Phones started beeping, mayhem ensued. The first thing we looked at was the database. Is some MyISAM table locked? Is there a hung log processor running? The database was busy, but it looked odd. The web servers were going nuts.
As we soon discoverd, we (dealnews.com) were mentioned in an article on Yahoo!. At 5Pm Eastern, that article made it to be the featured article on the Yahoo! front page. It was there for an hour. We went from our already high Christmas traffic of about 80 req/s for pages and 200 req/s for images to a 130 req/s for pages and 500 req/s for images. We survived with a little tinkering. We have been working on a proxy system and this sounded like as good a time as any to try it out. Thanks to the F5 BIG-IP load balancers, we could send all the traffic from Yahoo! to the proxy system. That allowed us to handle the traffic. Just after 6PM, Yahoo! changed the featured article and things returned to normal.

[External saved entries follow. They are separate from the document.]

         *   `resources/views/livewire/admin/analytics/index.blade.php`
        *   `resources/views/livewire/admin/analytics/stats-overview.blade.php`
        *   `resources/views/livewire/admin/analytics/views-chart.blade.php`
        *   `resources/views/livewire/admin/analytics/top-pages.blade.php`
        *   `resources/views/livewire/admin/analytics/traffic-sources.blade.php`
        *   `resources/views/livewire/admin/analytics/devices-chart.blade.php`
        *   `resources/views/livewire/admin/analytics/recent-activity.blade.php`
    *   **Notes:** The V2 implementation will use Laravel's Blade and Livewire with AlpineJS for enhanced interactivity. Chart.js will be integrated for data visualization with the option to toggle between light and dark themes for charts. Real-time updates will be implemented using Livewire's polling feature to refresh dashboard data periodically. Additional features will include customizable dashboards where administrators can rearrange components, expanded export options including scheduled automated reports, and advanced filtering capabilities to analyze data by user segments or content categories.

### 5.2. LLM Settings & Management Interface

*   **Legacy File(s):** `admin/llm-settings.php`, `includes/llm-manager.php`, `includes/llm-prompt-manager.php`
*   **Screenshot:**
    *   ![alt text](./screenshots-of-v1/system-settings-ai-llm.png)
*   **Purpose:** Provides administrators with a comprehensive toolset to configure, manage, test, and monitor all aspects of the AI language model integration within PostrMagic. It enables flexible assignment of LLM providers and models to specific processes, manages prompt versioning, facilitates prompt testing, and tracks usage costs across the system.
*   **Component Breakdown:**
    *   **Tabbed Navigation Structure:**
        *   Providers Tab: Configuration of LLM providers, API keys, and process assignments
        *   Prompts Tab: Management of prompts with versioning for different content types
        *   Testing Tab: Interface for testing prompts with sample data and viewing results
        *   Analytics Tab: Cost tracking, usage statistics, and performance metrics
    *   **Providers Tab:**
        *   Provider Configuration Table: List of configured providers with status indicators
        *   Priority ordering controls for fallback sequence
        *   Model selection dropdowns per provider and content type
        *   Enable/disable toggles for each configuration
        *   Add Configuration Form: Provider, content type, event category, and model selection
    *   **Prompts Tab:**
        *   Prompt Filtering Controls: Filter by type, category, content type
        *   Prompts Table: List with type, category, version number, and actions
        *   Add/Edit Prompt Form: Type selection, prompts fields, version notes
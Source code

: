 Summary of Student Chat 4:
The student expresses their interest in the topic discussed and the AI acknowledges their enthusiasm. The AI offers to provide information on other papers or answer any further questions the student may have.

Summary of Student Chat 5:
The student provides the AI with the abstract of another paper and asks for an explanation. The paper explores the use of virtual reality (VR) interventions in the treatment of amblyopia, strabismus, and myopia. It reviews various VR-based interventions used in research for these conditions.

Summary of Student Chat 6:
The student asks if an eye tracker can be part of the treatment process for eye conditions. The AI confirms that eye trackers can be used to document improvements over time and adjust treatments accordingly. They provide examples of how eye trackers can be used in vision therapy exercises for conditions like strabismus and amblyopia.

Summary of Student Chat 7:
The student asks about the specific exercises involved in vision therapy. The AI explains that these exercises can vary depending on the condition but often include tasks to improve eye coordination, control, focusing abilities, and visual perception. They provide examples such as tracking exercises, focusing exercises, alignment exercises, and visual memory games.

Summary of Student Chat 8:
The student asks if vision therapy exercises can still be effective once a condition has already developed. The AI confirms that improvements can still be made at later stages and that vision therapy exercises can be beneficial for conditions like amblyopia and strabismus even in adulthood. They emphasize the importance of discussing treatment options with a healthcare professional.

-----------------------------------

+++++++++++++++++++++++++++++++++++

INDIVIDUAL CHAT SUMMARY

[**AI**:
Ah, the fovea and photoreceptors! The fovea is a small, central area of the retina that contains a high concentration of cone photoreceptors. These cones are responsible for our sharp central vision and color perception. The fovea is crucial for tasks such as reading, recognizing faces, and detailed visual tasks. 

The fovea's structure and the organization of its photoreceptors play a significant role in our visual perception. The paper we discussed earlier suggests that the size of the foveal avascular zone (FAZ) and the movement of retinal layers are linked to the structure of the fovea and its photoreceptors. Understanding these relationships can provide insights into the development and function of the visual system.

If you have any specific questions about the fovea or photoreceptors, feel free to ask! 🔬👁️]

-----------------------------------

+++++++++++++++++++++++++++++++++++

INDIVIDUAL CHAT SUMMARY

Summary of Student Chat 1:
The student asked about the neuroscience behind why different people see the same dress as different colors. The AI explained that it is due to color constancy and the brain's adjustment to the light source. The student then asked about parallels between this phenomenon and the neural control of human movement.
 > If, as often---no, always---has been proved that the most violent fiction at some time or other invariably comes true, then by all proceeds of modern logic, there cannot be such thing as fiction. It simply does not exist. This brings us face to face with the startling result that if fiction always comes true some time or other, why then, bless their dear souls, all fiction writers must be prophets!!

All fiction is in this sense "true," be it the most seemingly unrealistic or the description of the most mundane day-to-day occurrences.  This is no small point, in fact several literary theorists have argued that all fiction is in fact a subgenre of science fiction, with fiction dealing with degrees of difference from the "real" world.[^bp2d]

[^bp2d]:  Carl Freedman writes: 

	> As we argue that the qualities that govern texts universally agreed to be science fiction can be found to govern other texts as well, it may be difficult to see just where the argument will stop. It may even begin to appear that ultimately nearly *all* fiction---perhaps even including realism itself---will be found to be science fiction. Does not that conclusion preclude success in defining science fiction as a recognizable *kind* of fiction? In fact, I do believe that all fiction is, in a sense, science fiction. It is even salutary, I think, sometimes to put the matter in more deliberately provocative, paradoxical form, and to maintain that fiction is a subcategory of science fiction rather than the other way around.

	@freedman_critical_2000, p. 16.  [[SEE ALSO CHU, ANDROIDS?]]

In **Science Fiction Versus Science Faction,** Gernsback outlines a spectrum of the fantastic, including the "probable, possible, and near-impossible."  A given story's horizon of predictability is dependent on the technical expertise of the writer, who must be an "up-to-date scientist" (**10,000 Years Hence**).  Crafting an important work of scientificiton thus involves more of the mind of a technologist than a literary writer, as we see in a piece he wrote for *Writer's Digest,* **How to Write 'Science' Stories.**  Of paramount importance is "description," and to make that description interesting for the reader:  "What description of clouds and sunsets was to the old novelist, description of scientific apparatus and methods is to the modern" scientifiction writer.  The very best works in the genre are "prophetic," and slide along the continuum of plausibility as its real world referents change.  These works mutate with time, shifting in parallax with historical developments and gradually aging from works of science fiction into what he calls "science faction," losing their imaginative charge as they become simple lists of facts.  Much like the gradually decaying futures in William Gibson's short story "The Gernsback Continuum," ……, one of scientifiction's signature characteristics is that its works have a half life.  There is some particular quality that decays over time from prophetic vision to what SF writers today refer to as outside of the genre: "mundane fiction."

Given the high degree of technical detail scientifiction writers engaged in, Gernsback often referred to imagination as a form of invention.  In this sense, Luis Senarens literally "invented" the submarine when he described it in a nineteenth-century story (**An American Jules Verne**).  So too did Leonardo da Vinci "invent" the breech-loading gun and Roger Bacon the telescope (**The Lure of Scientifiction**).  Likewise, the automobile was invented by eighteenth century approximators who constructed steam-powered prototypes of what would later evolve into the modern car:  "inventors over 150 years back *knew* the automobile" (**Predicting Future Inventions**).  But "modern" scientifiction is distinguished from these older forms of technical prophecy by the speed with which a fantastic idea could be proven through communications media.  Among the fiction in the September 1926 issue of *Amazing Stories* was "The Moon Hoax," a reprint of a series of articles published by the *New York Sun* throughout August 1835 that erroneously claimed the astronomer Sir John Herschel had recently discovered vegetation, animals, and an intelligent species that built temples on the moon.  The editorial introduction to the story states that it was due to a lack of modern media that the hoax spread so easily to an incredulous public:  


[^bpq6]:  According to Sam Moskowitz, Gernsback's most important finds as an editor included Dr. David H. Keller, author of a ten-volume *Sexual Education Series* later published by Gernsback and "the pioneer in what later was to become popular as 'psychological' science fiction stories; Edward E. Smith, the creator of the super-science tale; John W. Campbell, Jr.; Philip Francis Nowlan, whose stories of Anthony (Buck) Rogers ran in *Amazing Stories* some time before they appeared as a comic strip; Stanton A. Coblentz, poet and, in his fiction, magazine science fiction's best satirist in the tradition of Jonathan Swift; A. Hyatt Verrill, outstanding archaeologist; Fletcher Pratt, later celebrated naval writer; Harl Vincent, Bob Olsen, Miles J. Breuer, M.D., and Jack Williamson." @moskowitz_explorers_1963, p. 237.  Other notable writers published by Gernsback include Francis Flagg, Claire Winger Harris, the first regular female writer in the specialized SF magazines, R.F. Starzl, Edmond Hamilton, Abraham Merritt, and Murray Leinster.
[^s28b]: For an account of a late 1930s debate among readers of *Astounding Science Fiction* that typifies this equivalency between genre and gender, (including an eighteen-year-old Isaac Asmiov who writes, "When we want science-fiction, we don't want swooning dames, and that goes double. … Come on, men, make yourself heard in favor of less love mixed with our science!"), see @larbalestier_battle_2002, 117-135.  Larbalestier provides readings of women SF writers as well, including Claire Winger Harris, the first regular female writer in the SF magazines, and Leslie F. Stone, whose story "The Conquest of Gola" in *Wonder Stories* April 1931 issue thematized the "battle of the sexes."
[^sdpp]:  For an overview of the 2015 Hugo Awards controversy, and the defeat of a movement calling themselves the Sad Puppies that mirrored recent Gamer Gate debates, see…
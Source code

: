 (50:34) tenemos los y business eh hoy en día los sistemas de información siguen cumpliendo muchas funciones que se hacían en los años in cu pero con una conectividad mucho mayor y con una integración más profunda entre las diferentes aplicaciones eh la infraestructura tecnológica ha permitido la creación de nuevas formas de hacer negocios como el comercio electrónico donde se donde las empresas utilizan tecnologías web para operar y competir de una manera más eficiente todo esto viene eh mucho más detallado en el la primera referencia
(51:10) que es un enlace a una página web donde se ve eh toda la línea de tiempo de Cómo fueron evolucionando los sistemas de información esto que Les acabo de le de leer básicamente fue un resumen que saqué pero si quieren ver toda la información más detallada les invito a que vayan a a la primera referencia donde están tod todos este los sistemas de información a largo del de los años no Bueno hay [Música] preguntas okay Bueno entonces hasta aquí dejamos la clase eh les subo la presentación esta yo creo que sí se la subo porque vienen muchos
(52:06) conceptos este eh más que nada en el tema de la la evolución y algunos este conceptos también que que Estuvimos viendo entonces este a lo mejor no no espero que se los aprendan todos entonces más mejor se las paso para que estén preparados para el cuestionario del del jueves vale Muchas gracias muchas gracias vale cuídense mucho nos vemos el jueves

Until 9PM. It seems the earlier posting by Yahoo! must not have went out to all their users. Because at 9PM the connections came back with a vegance. We started hitting bottleneck after bottleneck. We would up one limit and another would bottleneck would appear. The site was doing ok during this time. Some things like images were loading slow. That was a simple underestimation of having our two image servers set to only 250 MaxClients. Their load was nothing. We upped that and images flowed freely once again. Next we realized that all our memcached daemons were maxed out on connections. So, again, we up that and restart them. That's fixed now. Oh, now that we are not waiting on memcached, the Apache/PHP servers are hitting their MaxClients. We check the load and the servers are not stressed. So, up those limits go. The proxy servers were not doing well using a pool of memcached servers. So, we set them to use just one server each. This means several copies of the same cache, but better access to the data for each server. After all that, we were handling the Yahoo! load.
In the end, it was 300 req/s for pages and 3000 req/s for images. It lasted for over 2 hours. The funny thing is, we have been talking all week about how to increase our capacity before next Christmas. Given our content, this is our busy time. Our traffic has doubled each December for the last 3 years. At one point, during the Yahoo! rush, the incoming traffic was 10MB/s. A year and a half ago, that was the size of our whole pipe with our provider. Luckily we increased that a while back.
The silver lining is that I got to see this traffic first hand for over 2 solid hours. This will help us to design our systems to handle this load and then some all the time in the future. In some ways it was a blessing.
Digg? Slashdot? They can bring traffic for sure. We have been on both several times. But wow, just getting in the third paragraph of an article that is one page deep from the Yahoo! front page can bring you to your knees if you are not ready. But, in this business, I will do it again tomorrow. Bring it on.
Update: Yahoo! put the article on their front page again on the 26th. Both our head sys admin and I were off. No phones went off. We handled 400 req/s for the front pages and 1500 req/s for images. This lasted for 3 hours. Granted, some things were not working. You could not change your default settings for the front page for example. But, all in all, the site performed quite well.